James supposedly nabbed a local Bowling Green doctor and drug him into the cave to treat one of his compadres. The guide told us that everyone always got away clean, managing to also avoid getting sucked into the bowels of the earth during their stay. After layin' out many of these tales, the guide takes you on a short walk to the mouth of the cave.



Along the way you see remnants of other times in history, when the cool water from the river was pumped out and used to run a mill and a distillery. The old square pumping station above is a remnant of that mill.



Once you get to the mouth of the cave you're given a floatation pad and your group is piled into a little flat boat for the short trip into the cave. It turns out the boat tour is mostly a bust. It doesn't take you in very far or show you very much. I found a video on Youtube showing what the whole place is like. You be the judge.

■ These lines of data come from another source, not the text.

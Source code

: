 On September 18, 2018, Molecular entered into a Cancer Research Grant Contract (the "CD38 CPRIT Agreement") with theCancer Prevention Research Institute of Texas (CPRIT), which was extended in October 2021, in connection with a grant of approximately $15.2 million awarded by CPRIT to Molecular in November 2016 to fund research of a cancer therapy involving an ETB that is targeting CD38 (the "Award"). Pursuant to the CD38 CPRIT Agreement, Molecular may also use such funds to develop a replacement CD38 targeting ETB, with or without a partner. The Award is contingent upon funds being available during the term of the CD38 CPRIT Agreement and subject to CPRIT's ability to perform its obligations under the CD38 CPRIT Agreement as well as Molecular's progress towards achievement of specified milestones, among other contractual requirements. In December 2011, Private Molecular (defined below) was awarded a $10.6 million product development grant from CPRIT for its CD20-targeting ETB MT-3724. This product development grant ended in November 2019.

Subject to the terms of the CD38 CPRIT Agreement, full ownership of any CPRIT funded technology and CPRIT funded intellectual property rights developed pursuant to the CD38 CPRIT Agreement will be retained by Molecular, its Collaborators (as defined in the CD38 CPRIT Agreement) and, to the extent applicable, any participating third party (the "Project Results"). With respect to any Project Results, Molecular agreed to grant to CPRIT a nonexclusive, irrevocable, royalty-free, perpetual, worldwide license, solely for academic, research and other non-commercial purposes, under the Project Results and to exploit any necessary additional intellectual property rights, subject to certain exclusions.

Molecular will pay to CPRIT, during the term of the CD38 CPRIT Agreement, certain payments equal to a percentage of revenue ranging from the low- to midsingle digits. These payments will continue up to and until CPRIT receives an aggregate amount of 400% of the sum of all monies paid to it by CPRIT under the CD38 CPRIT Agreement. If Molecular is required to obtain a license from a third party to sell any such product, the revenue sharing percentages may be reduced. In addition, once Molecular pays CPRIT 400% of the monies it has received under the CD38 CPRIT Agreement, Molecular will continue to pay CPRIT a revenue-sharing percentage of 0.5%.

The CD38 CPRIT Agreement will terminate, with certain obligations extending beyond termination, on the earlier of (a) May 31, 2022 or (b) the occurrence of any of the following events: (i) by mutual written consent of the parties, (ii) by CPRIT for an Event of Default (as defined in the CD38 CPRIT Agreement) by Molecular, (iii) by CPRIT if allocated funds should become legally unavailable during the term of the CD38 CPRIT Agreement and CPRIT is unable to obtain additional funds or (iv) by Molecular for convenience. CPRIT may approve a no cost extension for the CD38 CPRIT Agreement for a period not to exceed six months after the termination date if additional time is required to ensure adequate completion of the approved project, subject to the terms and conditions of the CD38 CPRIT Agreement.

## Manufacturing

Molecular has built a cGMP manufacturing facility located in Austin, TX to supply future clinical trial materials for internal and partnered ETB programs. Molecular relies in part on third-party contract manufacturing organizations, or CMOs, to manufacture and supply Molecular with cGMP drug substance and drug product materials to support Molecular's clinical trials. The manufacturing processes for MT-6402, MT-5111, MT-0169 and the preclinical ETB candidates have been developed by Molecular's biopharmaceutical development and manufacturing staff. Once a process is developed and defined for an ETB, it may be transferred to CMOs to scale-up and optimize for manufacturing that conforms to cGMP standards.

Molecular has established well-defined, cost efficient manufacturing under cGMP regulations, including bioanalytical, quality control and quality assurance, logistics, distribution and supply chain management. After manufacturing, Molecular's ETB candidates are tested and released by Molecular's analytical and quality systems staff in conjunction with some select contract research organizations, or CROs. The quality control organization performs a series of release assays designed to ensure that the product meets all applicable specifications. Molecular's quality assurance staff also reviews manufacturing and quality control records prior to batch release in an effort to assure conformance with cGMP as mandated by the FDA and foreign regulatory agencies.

The really cool thing about this cave is the history behind it and this fabulous dance hall that was built in the early 1930s and operated till the 1950s.



It turns out, of course, that in the era after the Civil War, before air conditioning, folks could come down here, walk with their dates and make out in the cool woods, and once this dance hall was built they'd come to listen to a live band, dance to swing music and drink adult beverages. The place was amazing, and I loved to look at the pictures they had on the walls from that earlier time.



You know folks were havin' a good old time down here in the dark.



I guess it's the history dude in me, or maybe the voyeur, but I'd love to have been around back then to see what went on, and maybe join in the fun.

Of course, all this fun eventually had to end, or move, and in the end the dance hall was closed. The building of I-65, rerouting traffic away from the cave, and the invention of things like air conditioning and television probably did more than anything to bring this fun to an end. After that the cave became a local dump, with people tossing their trash, old cars and refrigerators off the road into the creek below for about thirty years.

In 1990, a group of local citizens met at a dinner party and formed a volunteer group determined to clean up and restore this local treasure. The organization that still keeps the creek clean and runs the tours is the descendant of that original volunteer group. The money you pay to take the tour helps maintain the cave and river.

If you get a chance on a hot summer day, do yourself a favor and check the place out. It was a lot of fun. Cheers.

3 comments:

none said...

fascinating! I had read about that bottomless pool but never knew what it looked like.

fuzzbert_1999@yahoo.com said...

Wonderful story and photos Jeff...I appreciate you sharing both with us.

Sarge Charlie said...

Ok, you have added another thing to my to do list, holy crap, I don't have enough time to finish the list.